Here the problem is two-fold

1.The Western Capitalist Society under which content and form of all art comes under one common structure. I am sure this one-sided judgement would raise many objections. It has often been pointed out that extremism is one the chief characteristics of the modern movement in art – post-Impressionism, cubism, expressionism, surrealism and so on. Generally this is true: But again generally all capitalist art is Romantic, in the sense that most of the modern western masters revolted [in each movement or ‘isms’ of art) against the bourgeois condition. John Berger sums this up very well:

….. were aware of the feebleness and corruption of bourgeoisie art and values and they all sensed that the twentieth century would produce a new type of man who they wished to welcome ….. They knew that they lived on the eve of Revolution, and they considered themselves revolutionaries.

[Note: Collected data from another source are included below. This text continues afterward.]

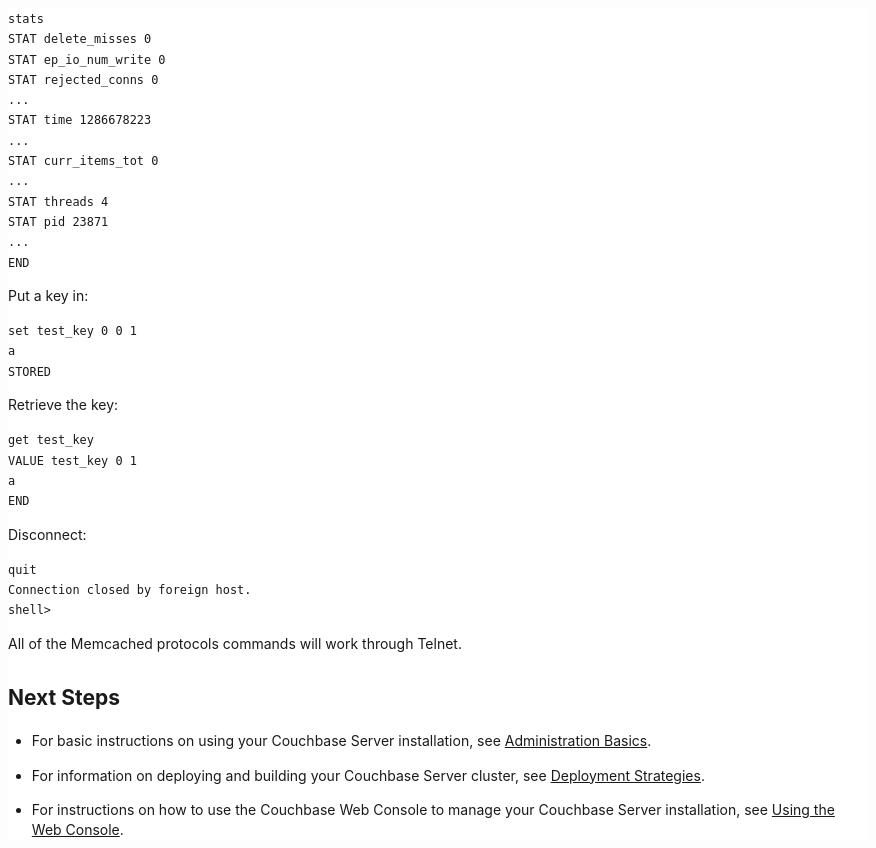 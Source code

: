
 ```
stats
STAT delete_misses 0
STAT ep_io_num_write 0
STAT rejected_conns 0
...
STAT time 1286678223
...
STAT curr_items_tot 0
...
STAT threads 4
STAT pid 23871
...
END
```

Put a key in:


```
set test_key 0 0 1
a
STORED
```

Retrieve the key:


```
get test_key
VALUE test_key 0 1
a
END
```

Disconnect:


```
quit
Connection closed by foreign host.
shell>
```

All of the Memcached protocols commands will work through Telnet.

<a id="couchbase-getting-started-nextsteps"></a>

## Next Steps

 * For basic instructions on using your Couchbase Server installation, see
   [Administration Basics](couchbase-manual-ready.html#couchbase-admin-basics).

 * For information on deploying and building your Couchbase Server cluster, see
   [Deployment Strategies](couchbase-manual-ready.html#couchbase-deployment).

 * For instructions on how to use the Couchbase Web Console to manage your
   Couchbase Server installation, see [Using the Web
   Console](couchbase-manual-ready.html#couchbase-admin-web-console).
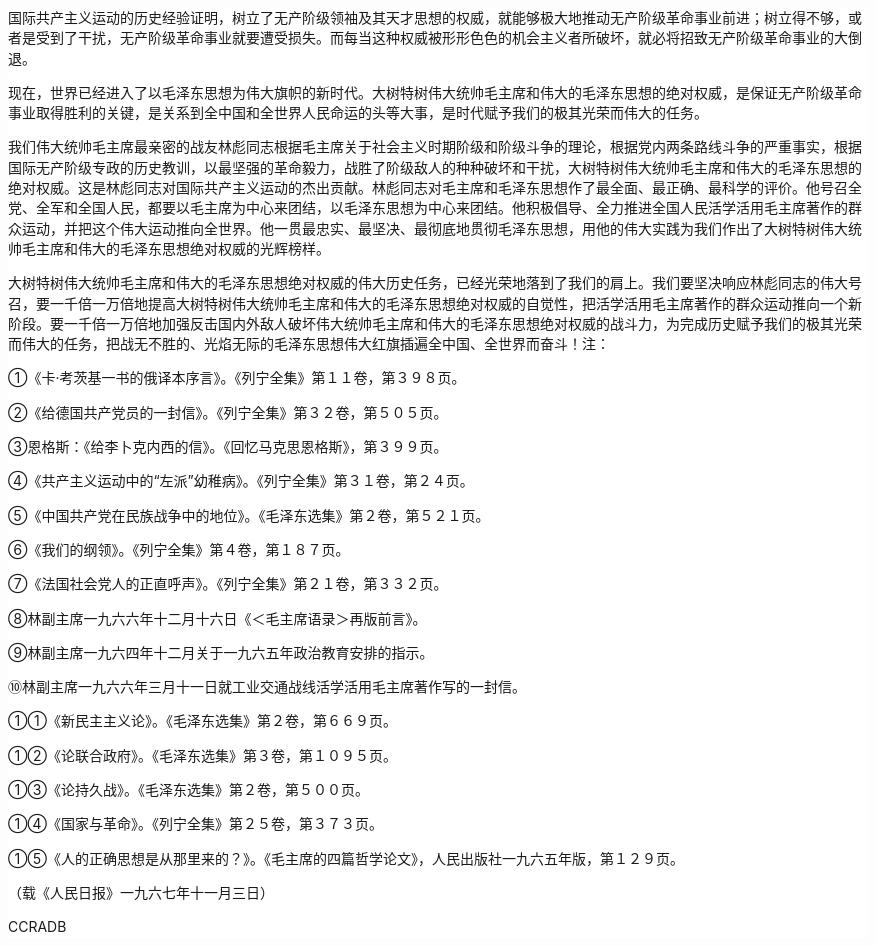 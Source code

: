 国际共产主义运动的历史经验证明，树立了无产阶级领袖及其天才思想的权威，就能够极大地推动无产阶级革命事业前进；树立得不够，或者是受到了干扰，无产阶级革命事业就要遭受损失。而每当这种权威被形形色色的机会主义者所破坏，就必将招致无产阶级革命事业的大倒退。

现在，世界已经进入了以毛泽东思想为伟大旗帜的新时代。大树特树伟大统帅毛主席和伟大的毛泽东思想的绝对权威，是保证无产阶级革命事业取得胜利的关键，是关系到全中国和全世界人民命运的头等大事，是时代赋予我们的极其光荣而伟大的任务。

我们伟大统帅毛主席最亲密的战友林彪同志根据毛主席关于社会主义时期阶级和阶级斗争的理论，根据党内两条路线斗争的严重事实，根据国际无产阶级专政的历史教训，以最坚强的革命毅力，战胜了阶级敌人的种种破坏和干扰，大树特树伟大统帅毛主席和伟大的毛泽东思想的绝对权威。这是林彪同志对国际共产主义运动的杰出贡献。林彪同志对毛主席和毛泽东思想作了最全面、最正确、最科学的评价。他号召全党、全军和全国人民，都要以毛主席为中心来团结，以毛泽东思想为中心来团结。他积极倡导、全力推进全国人民活学活用毛主席著作的群众运动，并把这个伟大运动推向全世界。他一贯最忠实、最坚决、最彻底地贯彻毛泽东思想，用他的伟大实践为我们作出了大树特树伟大统帅毛主席和伟大的毛泽东思想绝对权威的光辉榜样。

大树特树伟大统帅毛主席和伟大的毛泽东思想绝对权威的伟大历史任务，已经光荣地落到了我们的肩上。我们要坚决响应林彪同志的伟大号召，要一千倍一万倍地提高大树特树伟大统帅毛主席和伟大的毛泽东思想绝对权威的自觉性，把活学活用毛主席著作的群众运动推向一个新阶段。要一千倍一万倍地加强反击国内外敌人破坏伟大统帅毛主席和伟大的毛泽东思想绝对权威的战斗力，为完成历史赋予我们的极其光荣而伟大的任务，把战无不胜的、光焰无际的毛泽东思想伟大红旗插遍全中国、全世界而奋斗！注：

①《卡·考茨基一书的俄译本序言》。《列宁全集》第１１卷，第３９８页。

②《给德国共产党员的一封信》。《列宁全集》第３２卷，第５０５页。

③恩格斯：《给李卜克内西的信》。《回忆马克思恩格斯》，第３９９页。

④《共产主义运动中的“左派”幼稚病》。《列宁全集》第３１卷，第２４页。

⑤《中国共产党在民族战争中的地位》。《毛泽东选集》第２卷，第５２１页。

⑥《我们的纲领》。《列宁全集》第４卷，第１８７页。

⑦《法国社会党人的正直呼声》。《列宁全集》第２１卷，第３３２页。

⑧林副主席一九六六年十二月十六日《＜毛主席语录＞再版前言》。

⑨林副主席一九六四年十二月关于一九六五年政治教育安排的指示。

⑩林副主席一九六六年三月十一日就工业交通战线活学活用毛主席著作写的一封信。

①①《新民主主义论》。《毛泽东选集》第２卷，第６６９页。

①②《论联合政府》。《毛泽东选集》第３卷，第１０９５页。

①③《论持久战》。《毛泽东选集》第２卷，第５００页。

①④《国家与革命》。《列宁全集》第２５卷，第３７３页。

①⑤《人的正确思想是从那里来的？》。《毛主席的四篇哲学论文》，人民出版社一九六五年版，第１２９页。

（载《人民日报》一九六七年十一月三日）

CCRADB

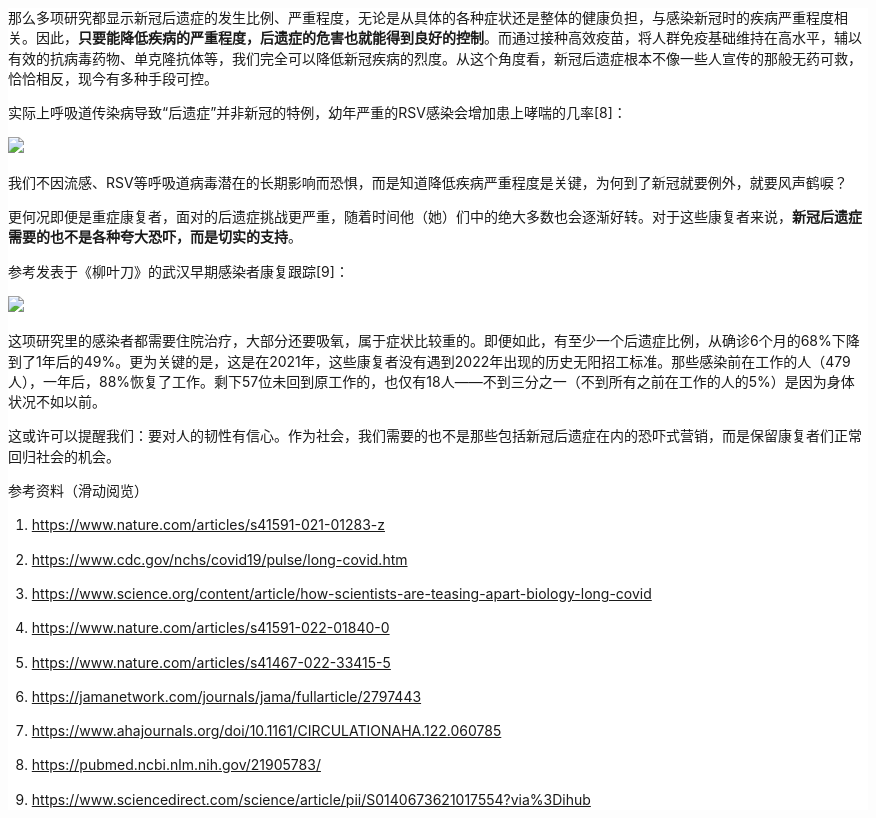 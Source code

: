 那么多项研究都显示新冠后遗症的发生比例、严重程度，无论是从具体的各种症状还是整体的健康负担，与感染新冠时的疾病严重程度相关。因此，**只要能降低疾病的严重程度，后遗症的危害也就能得到良好的控制**。而通过接种高效疫苗，将人群免疫基础维持在高水平，辅以有效的抗病毒药物、单克隆抗体等，我们完全可以降低新冠疾病的烈度。从这个角度看，新冠后遗症根本不像一些人宣传的那般无药可救，恰恰相反，现今有多种手段可控。  

实际上呼吸道传染病导致“后遗症”并非新冠的特例，幼年严重的RSV感染会增加患上哮喘的几率\[8\]：  

![](https://images.weserv.nl/?url=https%3A//mmbiz.qpic.cn/mmbiz_png/N3e0xVgfmrO0P3UibGt8HIdSbCepSJPcY0zoVia174yaN8MTXqIohL1L4k5tVHkTE0e0Rn2naneoCqU0MypVao6Q/640%3Fwx_fmt%3Dpng)

我们不因流感、RSV等呼吸道病毒潜在的长期影响而恐惧，而是知道降低疾病严重程度是关键，为何到了新冠就要例外，就要风声鹤唳？  

更何况即便是重症康复者，面对的后遗症挑战更严重，随着时间他（她）们中的绝大多数也会逐渐好转。对于这些康复者来说，**新冠后遗症需要的也不是各种夸大恐吓，而是切实的支持**。  

参考发表于《柳叶刀》的武汉早期感染者康复跟踪\[9\]：  

![](https://images.weserv.nl/?url=https%3A//mmbiz.qpic.cn/mmbiz_png/N3e0xVgfmrO0P3UibGt8HIdSbCepSJPcYokYhLNS8OdW3SYpzgvZFliaTFqroibmmBpC7w3N8qGeonBiboFiapsyZVg/640%3Fwx_fmt%3Dpng)

这项研究里的感染者都需要住院治疗，大部分还要吸氧，属于症状比较重的。即便如此，有至少一个后遗症比例，从确诊6个月的68%下降到了1年后的49%。更为关键的是，这是在2021年，这些康复者没有遇到2022年出现的历史无阳招工标准。那些感染前在工作的人（479人），一年后，88%恢复了工作。剩下57位未回到原工作的，也仅有18人——不到三分之一（不到所有之前在工作的人的5%）是因为身体状况不如以前。  

这或许可以提醒我们：要对人的韧性有信心。作为社会，我们需要的也不是那些包括新冠后遗症在内的恐吓式营销，而是保留康复者们正常回归社会的机会。

参考资料（滑动阅览）

1.  https://www.nature.com/articles/s41591-021-01283-z
    
2.  https://www.cdc.gov/nchs/covid19/pulse/long-covid.htm
    
3.  https://www.science.org/content/article/how-scientists-are-teasing-apart-biology-long-covid
    
4.  https://www.nature.com/articles/s41591-022-01840-0
    
5.  https://www.nature.com/articles/s41467-022-33415-5
    
6.  https://jamanetwork.com/journals/jama/fullarticle/2797443
    
7.  https://www.ahajournals.org/doi/10.1161/CIRCULATIONAHA.122.060785
    
8.  https://pubmed.ncbi.nlm.nih.gov/21905783/
    
9.  https://www.sciencedirect.com/science/article/pii/S0140673621017554?via%3Dihub

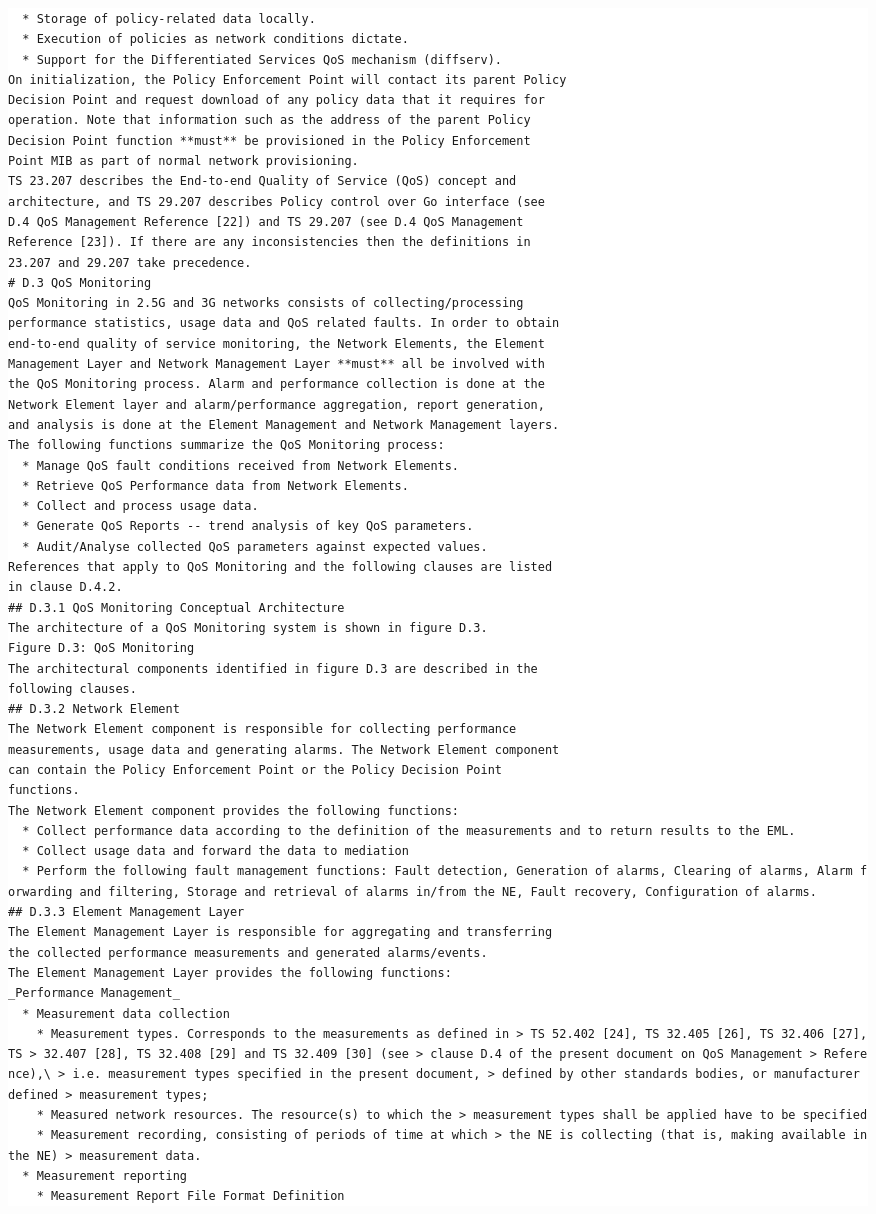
 ```{=html}
  * Storage of policy-related data locally.
  * Execution of policies as network conditions dictate.
  * Support for the Differentiated Services QoS mechanism (diffserv).
On initialization, the Policy Enforcement Point will contact its parent Policy
Decision Point and request download of any policy data that it requires for
operation. Note that information such as the address of the parent Policy
Decision Point function **must** be provisioned in the Policy Enforcement
Point MIB as part of normal network provisioning.
TS 23.207 describes the End-to-end Quality of Service (QoS) concept and
architecture, and TS 29.207 describes Policy control over Go interface (see
D.4 QoS Management Reference [22]) and TS 29.207 (see D.4 QoS Management
Reference [23]). If there are any inconsistencies then the definitions in
23.207 and 29.207 take precedence.
# D.3 QoS Monitoring
QoS Monitoring in 2.5G and 3G networks consists of collecting/processing
performance statistics, usage data and QoS related faults. In order to obtain
end-to-end quality of service monitoring, the Network Elements, the Element
Management Layer and Network Management Layer **must** all be involved with
the QoS Monitoring process. Alarm and performance collection is done at the
Network Element layer and alarm/performance aggregation, report generation,
and analysis is done at the Element Management and Network Management layers.
The following functions summarize the QoS Monitoring process:
  * Manage QoS fault conditions received from Network Elements.
  * Retrieve QoS Performance data from Network Elements.
  * Collect and process usage data.
  * Generate QoS Reports -- trend analysis of key QoS parameters.
  * Audit/Analyse collected QoS parameters against expected values.
References that apply to QoS Monitoring and the following clauses are listed
in clause D.4.2.
## D.3.1 QoS Monitoring Conceptual Architecture
The architecture of a QoS Monitoring system is shown in figure D.3.
Figure D.3: QoS Monitoring
The architectural components identified in figure D.3 are described in the
following clauses.
## D.3.2 Network Element
The Network Element component is responsible for collecting performance
measurements, usage data and generating alarms. The Network Element component
can contain the Policy Enforcement Point or the Policy Decision Point
functions.
The Network Element component provides the following functions:
  * Collect performance data according to the definition of the measurements and to return results to the EML.
  * Collect usage data and forward the data to mediation
  * Perform the following fault management functions: Fault detection, Generation of alarms, Clearing of alarms, Alarm forwarding and filtering, Storage and retrieval of alarms in/from the NE, Fault recovery, Configuration of alarms.
## D.3.3 Element Management Layer
The Element Management Layer is responsible for aggregating and transferring
the collected performance measurements and generated alarms/events.
The Element Management Layer provides the following functions:
_Performance Management_
  * Measurement data collection
    * Measurement types. Corresponds to the measurements as defined in > TS 52.402 [24], TS 32.405 [26], TS 32.406 [27], TS > 32.407 [28], TS 32.408 [29] and TS 32.409 [30] (see > clause D.4 of the present document on QoS Management > Reference),\ > i.e. measurement types specified in the present document, > defined by other standards bodies, or manufacturer defined > measurement types;
    * Measured network resources. The resource(s) to which the > measurement types shall be applied have to be specified
    * Measurement recording, consisting of periods of time at which > the NE is collecting (that is, making available in the NE) > measurement data.
  * Measurement reporting
    * Measurement Report File Format Definition
```
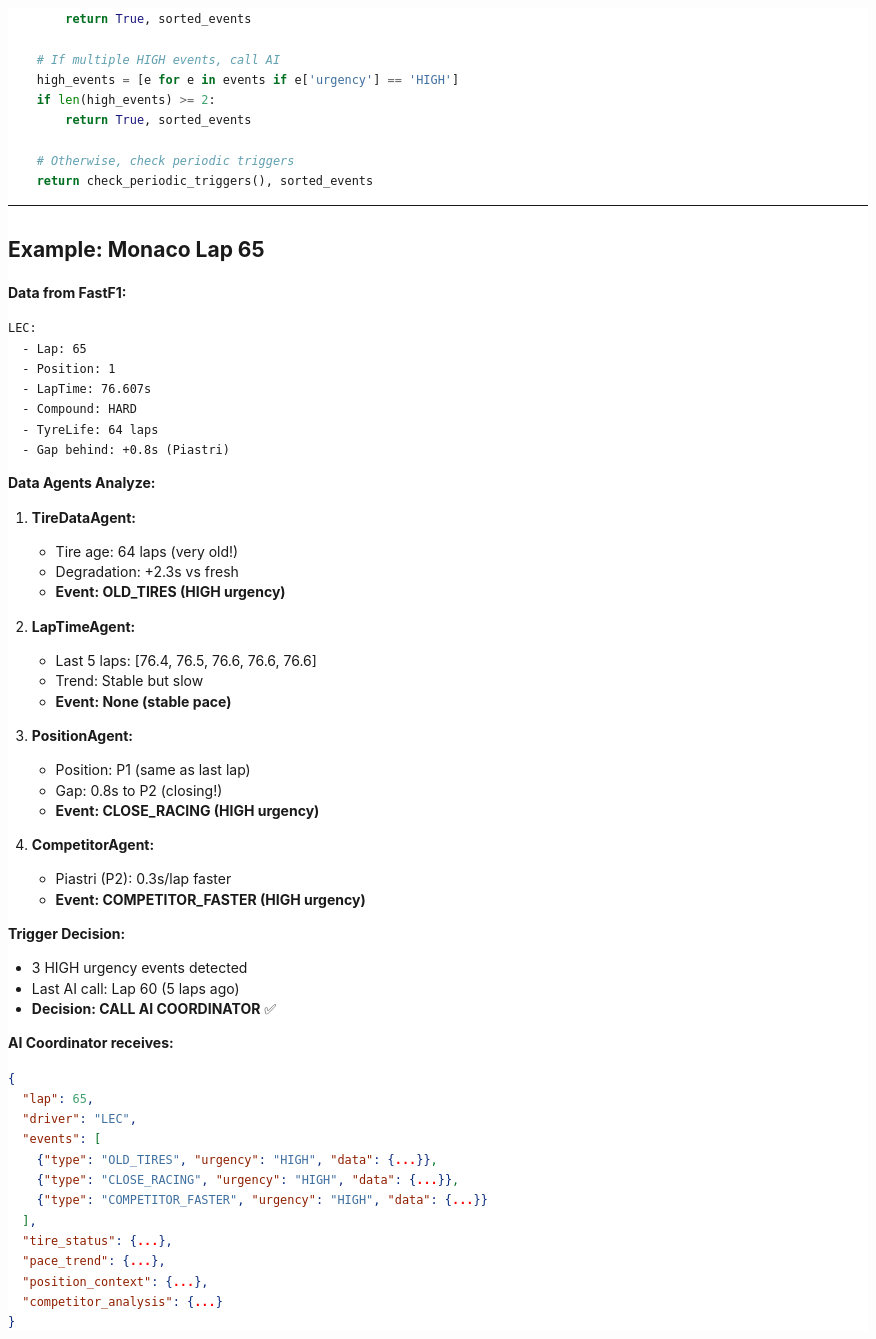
```python
        return True, sorted_events

    # If multiple HIGH events, call AI
    high_events = [e for e in events if e['urgency'] == 'HIGH']
    if len(high_events) >= 2:
        return True, sorted_events

    # Otherwise, check periodic triggers
    return check_periodic_triggers(), sorted_events
```

---

## Example: Monaco Lap 65

**Data from FastF1:**
```
LEC:
  - Lap: 65
  - Position: 1
  - LapTime: 76.607s
  - Compound: HARD
  - TyreLife: 64 laps
  - Gap behind: +0.8s (Piastri)
```

**Data Agents Analyze:**

1. **TireDataAgent:**
   - Tire age: 64 laps (very old!)
   - Degradation: +2.3s vs fresh
   - **Event: OLD_TIRES (HIGH urgency)**

2. **LapTimeAgent:**
   - Last 5 laps: [76.4, 76.5, 76.6, 76.6, 76.6]
   - Trend: Stable but slow
   - **Event: None (stable pace)**

3. **PositionAgent:**
   - Position: P1 (same as last lap)
   - Gap: 0.8s to P2 (closing!)
   - **Event: CLOSE_RACING (HIGH urgency)**

4. **CompetitorAgent:**
   - Piastri (P2): 0.3s/lap faster
   - **Event: COMPETITOR_FASTER (HIGH urgency)**

**Trigger Decision:**
- 3 HIGH urgency events detected
- Last AI call: Lap 60 (5 laps ago)
- **Decision: CALL AI COORDINATOR** ✅

**AI Coordinator receives:**
```json
{
  "lap": 65,
  "driver": "LEC",
  "events": [
    {"type": "OLD_TIRES", "urgency": "HIGH", "data": {...}},
    {"type": "CLOSE_RACING", "urgency": "HIGH", "data": {...}},
    {"type": "COMPETITOR_FASTER", "urgency": "HIGH", "data": {...}}
  ],
  "tire_status": {...},
  "pace_trend": {...},
  "position_context": {...},
  "competitor_analysis": {...}
}
```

But because they did not understand the social and political nature of this revolution, they put all their revolutionary fervor into their art… 7

They made revolution on their canvases. Whether logical development or not each art movement was a departure from the previous one, sometimes a drastic one for that matter, Surrealism was for removed from Cubism, so is OP art from the Abstract. If all bourgeois art is reactionary, decadent, defeatist and formalist, then we will have to admit that there is no progress in art other than what is being and would be produced by the socialist artists.

Bourgeois artists do take part in the discovery of the world in which we live in and in the artistic expression of the complexities of life and society. Their work is a sort of negation of the existing situations, through which there is a way we can advance. But Marxist art critics may still consider it as the negative role of the bourgeois artists. The question will be: are the bourgeois artists capable of creating new content and form altogether different from another art form or style? In a capitalist society the artists [vis-a-vis, their position as Avant-garde), have the freedom and are capable of creating the kind of art which they want and need. Chaplin through his grotesque parodies of everyday life exposed the bankruptcy of either fascism or of the machine age, and then heralded the victory of man, though not like Eisenstein, but still a victory all the same, and in the process evoked a new cinematic form: comedy/satire or whatever one may wish to define; and now let Ernst Fischer speak for Picasso’s “Guernica’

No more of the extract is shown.